Well, I disagree in that I think we are closer to a cure/better treatment just as every day that goes by we are a day closer to death. We have to be. Everyday that goes by is another day in the past. I never really expected diabetes to be so difficult to manage. When I was diagnosed back in 75 it was basically stay away from sugar. Back then they didn't tell me any form of carbs raises your glucose and if you don't have the right amount of insulin/glucose circulating in your body all the time the sugars will never be normal. For most of my diabetes life I was on two shots of NPH. Things improved quite a bit back in 99 when I went on MDI and started carb counting but in the end its a lot more demanding, costly and I still feel horrible often. I dream of being free of this and refuse to accept their won't be some kind of breakthrough down the road. If I die before that happens I believe I will be in a better place.

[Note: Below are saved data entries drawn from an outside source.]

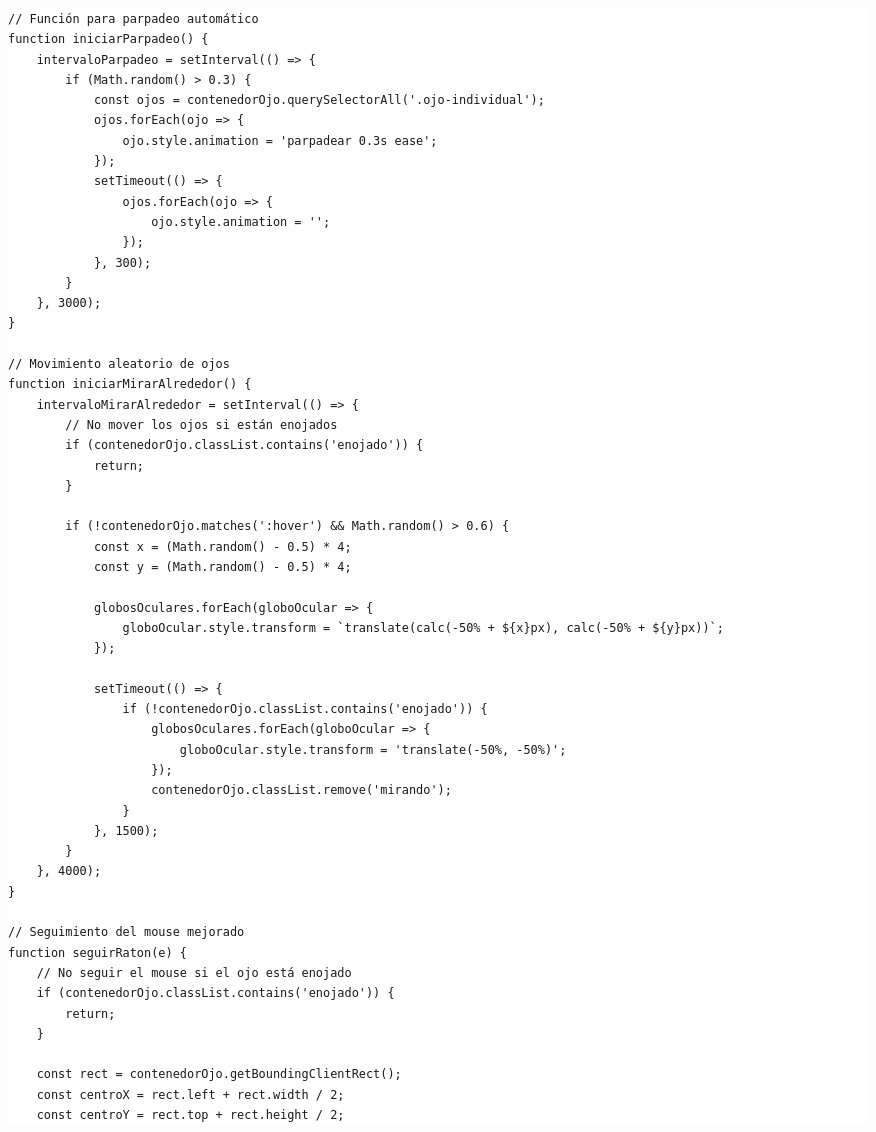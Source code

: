     // Función para parpadeo automático
    function iniciarParpadeo() {
        intervaloParpadeo = setInterval(() => {
            if (Math.random() > 0.3) {
                const ojos = contenedorOjo.querySelectorAll('.ojo-individual');
                ojos.forEach(ojo => {
                    ojo.style.animation = 'parpadear 0.3s ease';
                });
                setTimeout(() => {
                    ojos.forEach(ojo => {
                        ojo.style.animation = '';
                    });
                }, 300);
            }
        }, 3000);
    }

    // Movimiento aleatorio de ojos
    function iniciarMirarAlrededor() {
        intervaloMirarAlrededor = setInterval(() => {
            // No mover los ojos si están enojados
            if (contenedorOjo.classList.contains('enojado')) {
                return;
            }

            if (!contenedorOjo.matches(':hover') && Math.random() > 0.6) {
                const x = (Math.random() - 0.5) * 4;
                const y = (Math.random() - 0.5) * 4;

                globosOculares.forEach(globoOcular => {
                    globoOcular.style.transform = `translate(calc(-50% + ${x}px), calc(-50% + ${y}px))`;
                });

                setTimeout(() => {
                    if (!contenedorOjo.classList.contains('enojado')) {
                        globosOculares.forEach(globoOcular => {
                            globoOcular.style.transform = 'translate(-50%, -50%)';
                        });
                        contenedorOjo.classList.remove('mirando');
                    }
                }, 1500);
            }
        }, 4000);
    }

    // Seguimiento del mouse mejorado
    function seguirRaton(e) {
        // No seguir el mouse si el ojo está enojado
        if (contenedorOjo.classList.contains('enojado')) {
            return;
        }

        const rect = contenedorOjo.getBoundingClientRect();
        const centroX = rect.left + rect.width / 2;
        const centroY = rect.top + rect.height / 2;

Well I would have to say #2..

Although I have been fortunate to avoid complications so far, I imagine I would change my tune if I was dealing with neuropathy and renal problems daily.

Yes it's a pain and yes this sounds like somewhat of a platitude, but I l take the "get busy living or get busy dying" approach to life. I have a limited amount of time on this earth, I can make the most of it or I can wallow...

#2

A solid deuce here. I have it, it isn’t going away, so deal with it! It could be sooooo much worse.

Answer: Option 2. Sometimes it is good to be a diabetic.

#1; but any kind of illness sucks.

#2. I have experience with "worse" things.

I sooo agree with busted pances. My family lost many to Type 1 b/f insulin. I saw some pics of earlier family members with Type 1. Horrid to me and any one else who saw the bones through the skin and later (not much later) they were lost. My cousin who took Type 1 10 years b/f me helped me understand that she had had some very rough times in the 50's with her diagnoses and when I was diagnosed atleast the insulin was there in the 70's. She also told me many stories about having to boil her needles and use them again atleast in 73 the syringes were disposable. Now I pump and am VERY grateful for all the diabetics that were b/f me making things somewhat easier for me.

Amen!! It would be nice to have a cure but the progress in treatment especially since the DCCT gives me hope for a reasonable life every day.

Maurie

I agree. No real up side to this. But just like any other curve ball life throws at me, my motto is "You can laugh or you can cry." I choose laugh because crying just does not make things any better.

As said by Type1Gal - I totally share the fact that I hate diabeties - however some people outside of our normal lives do help. The ones that dont are the people who seem to refuse the fact that every now and again you want to have a vent. It is important that people understand that being told "there there" doesnt work. So I would ask that rather than a pat someone on the head, sometimes it is ok to say - for x million "have my diabeties for a day!" we all know it wont happen but it breaks the issues that build up.

Gos

#2

#2 gave me the opportunity to find Tudiabetes and my wonderful friends here. I am 84 love every day of my life. It is tough when I have a high like now due to cortisone shots but,all in all, I am a Happy Camper. Why ■■■■■ not much you can do about it.

^ I know this seems hard to believe but I'm only good to go when between 80-90. Anything higher or lower then that range it starts getting real nasty. For some reason my body just can't adapt what so ever to numbers out of the normal range. In general with my job being very physically demanding I sink low often. In fact the last dozen blood sugars I've taken accept one has been between 39 and 68. Every once in a while I get a few crazy highs but much more low sugars then anything else.